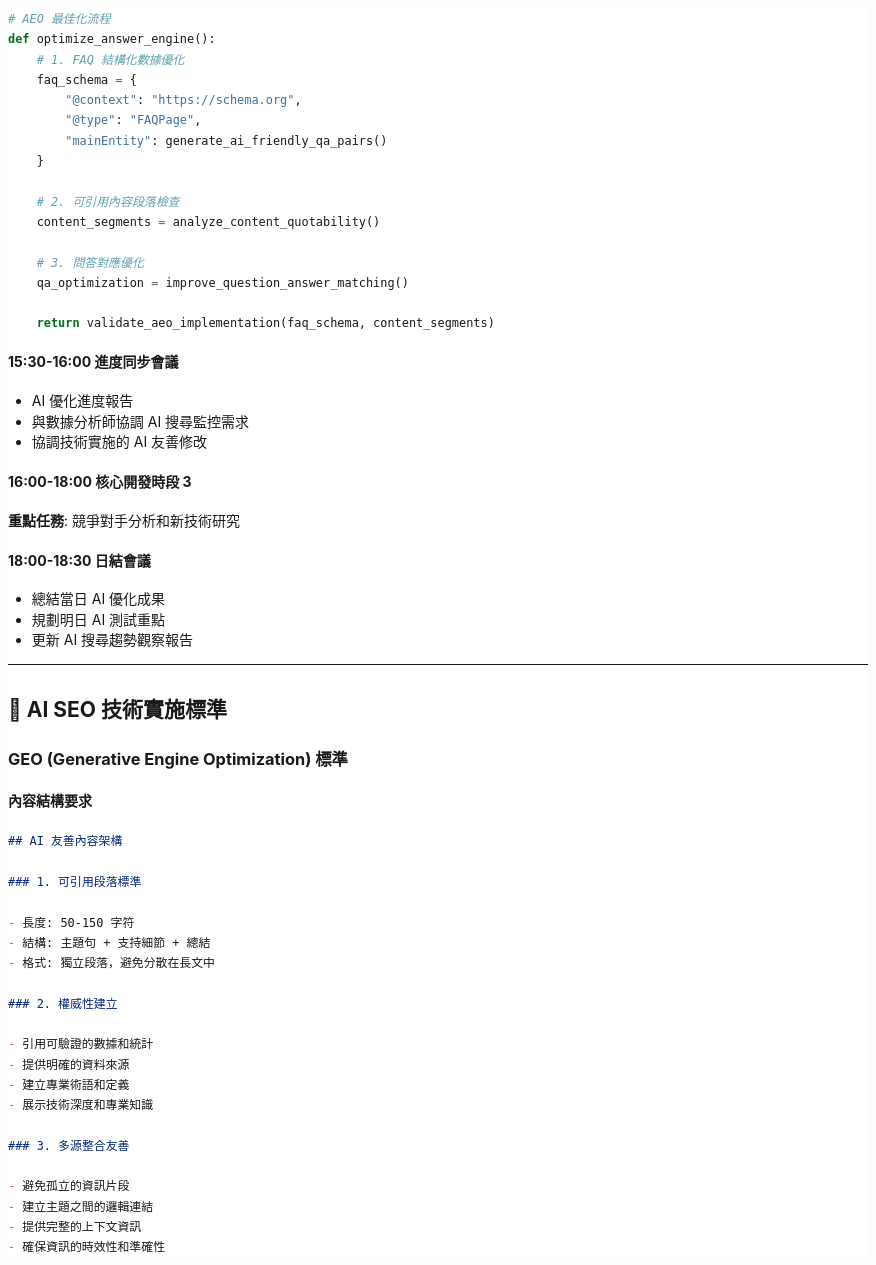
 ```python
# AEO 最佳化流程
def optimize_answer_engine():
    # 1. FAQ 結構化數據優化
    faq_schema = {
        "@context": "https://schema.org",
        "@type": "FAQPage",
        "mainEntity": generate_ai_friendly_qa_pairs()
    }

    # 2. 可引用內容段落檢查
    content_segments = analyze_content_quotability()

    # 3. 問答對應優化
    qa_optimization = improve_question_answer_matching()

    return validate_aeo_implementation(faq_schema, content_segments)
```

#### 15:30-16:00 進度同步會議

- AI 優化進度報告
- 與數據分析師協調 AI 搜尋監控需求
- 協調技術實施的 AI 友善修改

#### 16:00-18:00 核心開發時段 3

**重點任務**: 競爭對手分析和新技術研究

#### 18:00-18:30 日結會議

- 總結當日 AI 優化成果
- 規劃明日 AI 測試重點
- 更新 AI 搜尋趨勢觀察報告

---

## 🧠 AI SEO 技術實施標準

### GEO (Generative Engine Optimization) 標準

#### 內容結構要求

```markdown
## AI 友善內容架構

### 1. 可引用段落標準

- 長度: 50-150 字符
- 結構: 主題句 + 支持細節 + 總結
- 格式: 獨立段落，避免分散在長文中

### 2. 權威性建立

- 引用可驗證的數據和統計
- 提供明確的資料來源
- 建立專業術語和定義
- 展示技術深度和專業知識

### 3. 多源整合友善

- 避免孤立的資訊片段
- 建立主題之間的邏輯連結
- 提供完整的上下文資訊
- 確保資訊的時效性和準確性
```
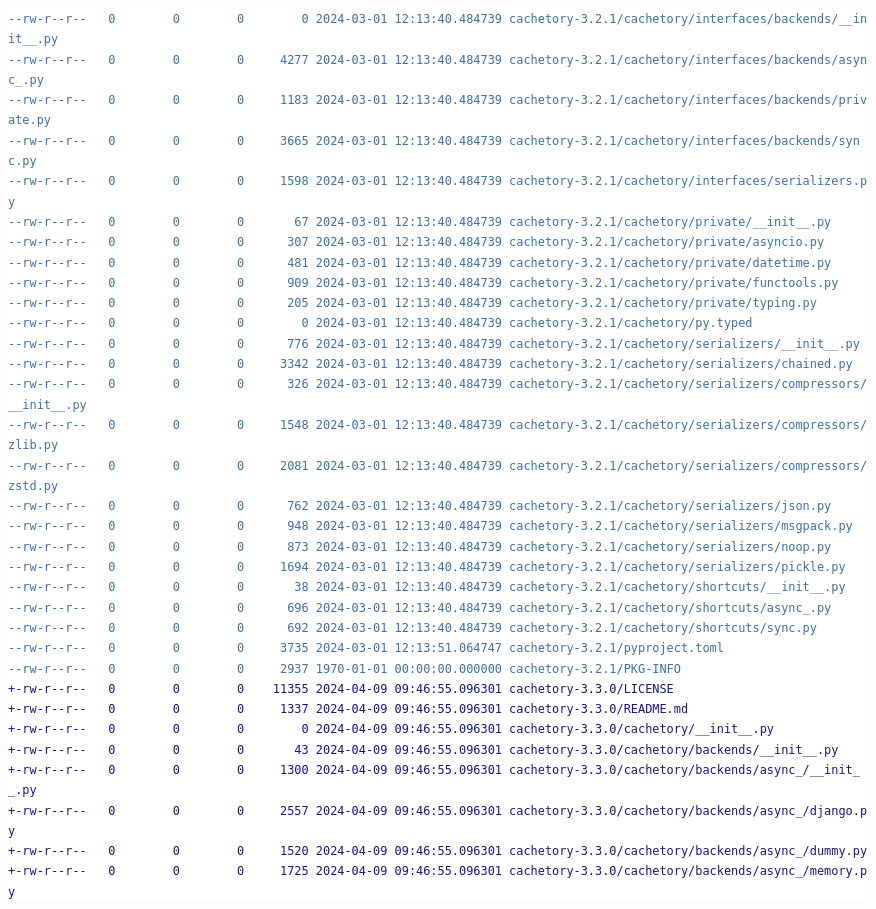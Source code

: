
 ```diff
--rw-r--r--   0        0        0        0 2024-03-01 12:13:40.484739 cachetory-3.2.1/cachetory/interfaces/backends/__init__.py
--rw-r--r--   0        0        0     4277 2024-03-01 12:13:40.484739 cachetory-3.2.1/cachetory/interfaces/backends/async_.py
--rw-r--r--   0        0        0     1183 2024-03-01 12:13:40.484739 cachetory-3.2.1/cachetory/interfaces/backends/private.py
--rw-r--r--   0        0        0     3665 2024-03-01 12:13:40.484739 cachetory-3.2.1/cachetory/interfaces/backends/sync.py
--rw-r--r--   0        0        0     1598 2024-03-01 12:13:40.484739 cachetory-3.2.1/cachetory/interfaces/serializers.py
--rw-r--r--   0        0        0       67 2024-03-01 12:13:40.484739 cachetory-3.2.1/cachetory/private/__init__.py
--rw-r--r--   0        0        0      307 2024-03-01 12:13:40.484739 cachetory-3.2.1/cachetory/private/asyncio.py
--rw-r--r--   0        0        0      481 2024-03-01 12:13:40.484739 cachetory-3.2.1/cachetory/private/datetime.py
--rw-r--r--   0        0        0      909 2024-03-01 12:13:40.484739 cachetory-3.2.1/cachetory/private/functools.py
--rw-r--r--   0        0        0      205 2024-03-01 12:13:40.484739 cachetory-3.2.1/cachetory/private/typing.py
--rw-r--r--   0        0        0        0 2024-03-01 12:13:40.484739 cachetory-3.2.1/cachetory/py.typed
--rw-r--r--   0        0        0      776 2024-03-01 12:13:40.484739 cachetory-3.2.1/cachetory/serializers/__init__.py
--rw-r--r--   0        0        0     3342 2024-03-01 12:13:40.484739 cachetory-3.2.1/cachetory/serializers/chained.py
--rw-r--r--   0        0        0      326 2024-03-01 12:13:40.484739 cachetory-3.2.1/cachetory/serializers/compressors/__init__.py
--rw-r--r--   0        0        0     1548 2024-03-01 12:13:40.484739 cachetory-3.2.1/cachetory/serializers/compressors/zlib.py
--rw-r--r--   0        0        0     2081 2024-03-01 12:13:40.484739 cachetory-3.2.1/cachetory/serializers/compressors/zstd.py
--rw-r--r--   0        0        0      762 2024-03-01 12:13:40.484739 cachetory-3.2.1/cachetory/serializers/json.py
--rw-r--r--   0        0        0      948 2024-03-01 12:13:40.484739 cachetory-3.2.1/cachetory/serializers/msgpack.py
--rw-r--r--   0        0        0      873 2024-03-01 12:13:40.484739 cachetory-3.2.1/cachetory/serializers/noop.py
--rw-r--r--   0        0        0     1694 2024-03-01 12:13:40.484739 cachetory-3.2.1/cachetory/serializers/pickle.py
--rw-r--r--   0        0        0       38 2024-03-01 12:13:40.484739 cachetory-3.2.1/cachetory/shortcuts/__init__.py
--rw-r--r--   0        0        0      696 2024-03-01 12:13:40.484739 cachetory-3.2.1/cachetory/shortcuts/async_.py
--rw-r--r--   0        0        0      692 2024-03-01 12:13:40.484739 cachetory-3.2.1/cachetory/shortcuts/sync.py
--rw-r--r--   0        0        0     3735 2024-03-01 12:13:51.064747 cachetory-3.2.1/pyproject.toml
--rw-r--r--   0        0        0     2937 1970-01-01 00:00:00.000000 cachetory-3.2.1/PKG-INFO
+-rw-r--r--   0        0        0    11355 2024-04-09 09:46:55.096301 cachetory-3.3.0/LICENSE
+-rw-r--r--   0        0        0     1337 2024-04-09 09:46:55.096301 cachetory-3.3.0/README.md
+-rw-r--r--   0        0        0        0 2024-04-09 09:46:55.096301 cachetory-3.3.0/cachetory/__init__.py
+-rw-r--r--   0        0        0       43 2024-04-09 09:46:55.096301 cachetory-3.3.0/cachetory/backends/__init__.py
+-rw-r--r--   0        0        0     1300 2024-04-09 09:46:55.096301 cachetory-3.3.0/cachetory/backends/async_/__init__.py
+-rw-r--r--   0        0        0     2557 2024-04-09 09:46:55.096301 cachetory-3.3.0/cachetory/backends/async_/django.py
+-rw-r--r--   0        0        0     1520 2024-04-09 09:46:55.096301 cachetory-3.3.0/cachetory/backends/async_/dummy.py
+-rw-r--r--   0        0        0     1725 2024-04-09 09:46:55.096301 cachetory-3.3.0/cachetory/backends/async_/memory.py
```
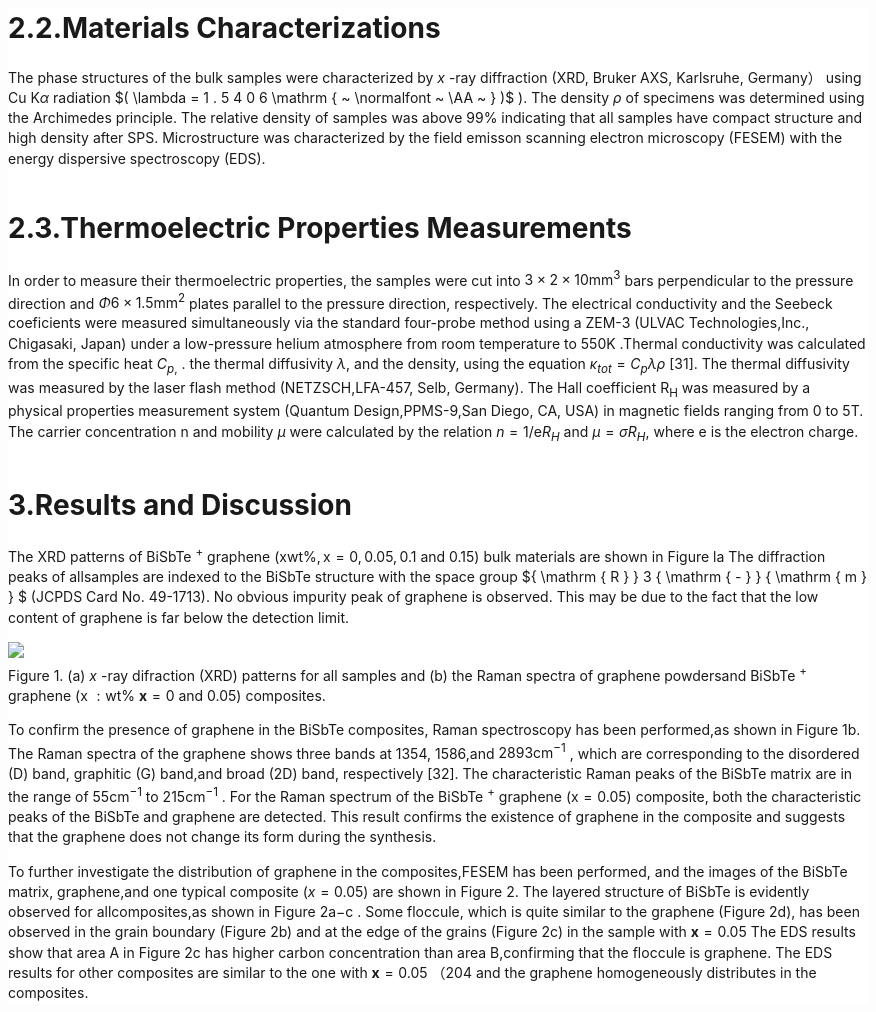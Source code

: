 # 2.2.Materials Characterizations

The phase structures of the bulk samples were characterized by $x$ -ray diffraction (XRD, Bruker AXS, Karlsruhe, Germany） using $\mathrm { C u } ~ \mathrm { K } \alpha$ radiation $( \lambda = 1 . 5 4 0 6 \mathrm { ~ \normalfont ~ \AA ~ } )$ ). The density $\rho$ of specimens was determined using the Archimedes principle. The relative density of samples was above $9 9 \%$ indicating that all samples have compact structure and high density after SPS. Microstructure was characterized by the field emisson scanning electron microscopy (FESEM) with the energy dispersive spectroscopy (EDS).

# 2.3.Thermoelectric Properties Measurements

In order to measure their thermoelectric properties, the samples were cut into $3 \times 2 \times 1 0 \mathrm { m m } ^ { 3 }$ bars perpendicular to the pressure direction and $\Phi 6 \times 1 . 5 \mathrm { m m } ^ { 2 }$ plates parallel to the pressure direction, respectively. The electrical conductivity and the Seebeck coeficients were measured simultaneously via the standard four-probe method using a ZEM-3 (ULVAC Technologies,Inc., Chigasaki, Japan) under a low-pressure helium atmosphere from room temperature to $5 5 0 \mathrm { K }$ .Thermal conductivity was calculated from the specific heat $C _ { p , }$ . the thermal diffusivity $\lambda ,$ and the density, using the equation $\kappa _ { t o t } = C _ { p } \lambda \rho$ [31]. The thermal diffusivity was measured by the laser flash method (NETZSCH,LFA-457, Selb, Germany). The Hall coefficient $\mathrm { R _ { H } }$ was measured by a physical properties measurement system (Quantum Design,PPMS-9,San Diego, CA, USA) in magnetic fields ranging from 0 to $5 \mathrm { T } .$ The carrier concentration n and mobility $\mu$ were calculated by the relation $n = 1 / { \mathrm e } R _ { H }$ and $\mu = \sigma R _ { H } ,$ where e is the electron charge.

# 3.Results and Discussion

The XRD patterns of BiSbTe $^ +$ graphene $( \mathrm { x } \mathrm { w } \mathrm { t \% } , \mathrm { x } = 0 , 0 . 0 5 , 0 . 1$ and 0.15) bulk materials are shown in Figure la The diffraction peaks of allsamples are indexed to the BiSbTe structure with the space group ${ \mathrm { R } } 3 { \mathrm { - } } { \mathrm { m } } $ (JCPDS Card No. 49-1713). No obvious impurity peak of graphene is observed. This may be due to the fact that the low content of graphene is far below the detection limit.

![](images/19fd649f4d2ab72a14d1a64bd26d5f11a1ff46e2abacd9f9305c2bcdbbfd1446.jpg)  
Figure 1. (a) $x$ -ray difraction (XRD) patterns for all samples and (b) the Raman spectra of graphene powdersand BiSbTe $^ +$ graphene $( \mathrm { { x } \ : { w t \% } }$ $\mathbf { \boldsymbol { x } } = 0$ and 0.05) composites.

To confirm the presence of graphene in the BiSbTe composites, Raman spectroscopy has been performed,as shown in Figure 1b. The Raman spectra of the graphene shows three bands at 1354, 1586,and $2 8 9 3 \mathrm { c m } ^ { - 1 }$ , which are corresponding to the disordered (D) band, graphitic (G) band,and broad (2D) band, respectively [32]. The characteristic Raman peaks of the BiSbTe matrix are in the range of $5 5 \mathrm { c m } ^ { - 1 }$ to $2 1 5 \mathrm { c m } ^ { - 1 }$ . For the Raman spectrum of the BiSbTe $^ +$ graphene $( \mathrm { x } = 0 . 0 5 )$ composite, both the characteristic peaks of the BiSbTe and graphene are detected. This result confirms the existence of graphene in the composite and suggests that the graphene does not change its form during the synthesis.

To further investigate the distribution of graphene in the composites,FESEM has been performed, and the images of the BiSbTe matrix, graphene,and one typical composite $( x = 0 . 0 5 )$ are shown in Figure 2. The layered structure of BiSbTe is evidently observed for allcomposites,as shown in Figure $2 \mathsf { a } \mathrm { - c }$ . Some floccule, which is quite similar to the graphene (Figure 2d), has been observed in the grain boundary (Figure 2b) and at the edge of the grains (Figure 2c) in the sample with $\mathbf { \boldsymbol { x } } = 0 . 0 5$ The EDS results show that area A in Figure 2c has higher carbon concentration than area B,confirming that the floccule is graphene. The EDS results for other composites are similar to the one with $\mathbf { \boldsymbol { x } } = 0 . 0 5$ （204 and the graphene homogeneously distributes in the composites.

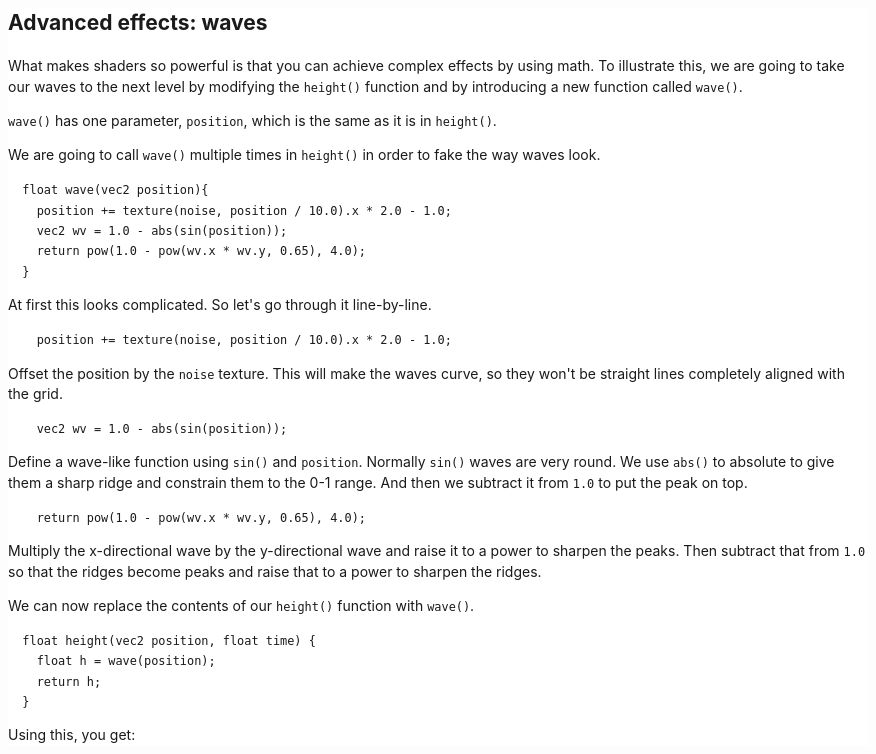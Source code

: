 Advanced effects: waves
-----------------------

What makes shaders so powerful is that you can achieve complex effects by using
math. To illustrate this, we are going to take our waves to the next level by
modifying the `height()` function and by introducing a new function called
`wave()`.

`wave()` has one parameter, `position`, which is the same as it is in
`height()`.

We are going to call `wave()` multiple times in `height()` in order to fake
the way waves look.

```
  float wave(vec2 position){
    position += texture(noise, position / 10.0).x * 2.0 - 1.0;
    vec2 wv = 1.0 - abs(sin(position));
    return pow(1.0 - pow(wv.x * wv.y, 0.65), 4.0);
  }
```

At first this looks complicated. So let's go through it line-by-line.

```
    position += texture(noise, position / 10.0).x * 2.0 - 1.0;
```

Offset the position by the `noise` texture. This will make the waves curve, so
they won't be straight lines completely aligned with the grid.

```
    vec2 wv = 1.0 - abs(sin(position));
```

Define a wave-like function using `sin()` and `position`. Normally `sin()`
waves are very round. We use `abs()` to absolute to give them a sharp ridge
and constrain them to the 0-1 range. And then we subtract it from `1.0` to put
the peak on top.

```
    return pow(1.0 - pow(wv.x * wv.y, 0.65), 4.0);
```

Multiply the x-directional wave by the y-directional wave and raise it to a
power to sharpen the peaks. Then subtract that from `1.0` so that the ridges
become peaks and raise that to a power to sharpen the ridges.

We can now replace the contents of our `height()` function with `wave()`.

```
  float height(vec2 position, float time) {
    float h = wave(position);
    return h;
  }
```

Using this, you get:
-*-
The required output is the number of lines in the records that contain the word "shortcuts", with nothing added.

3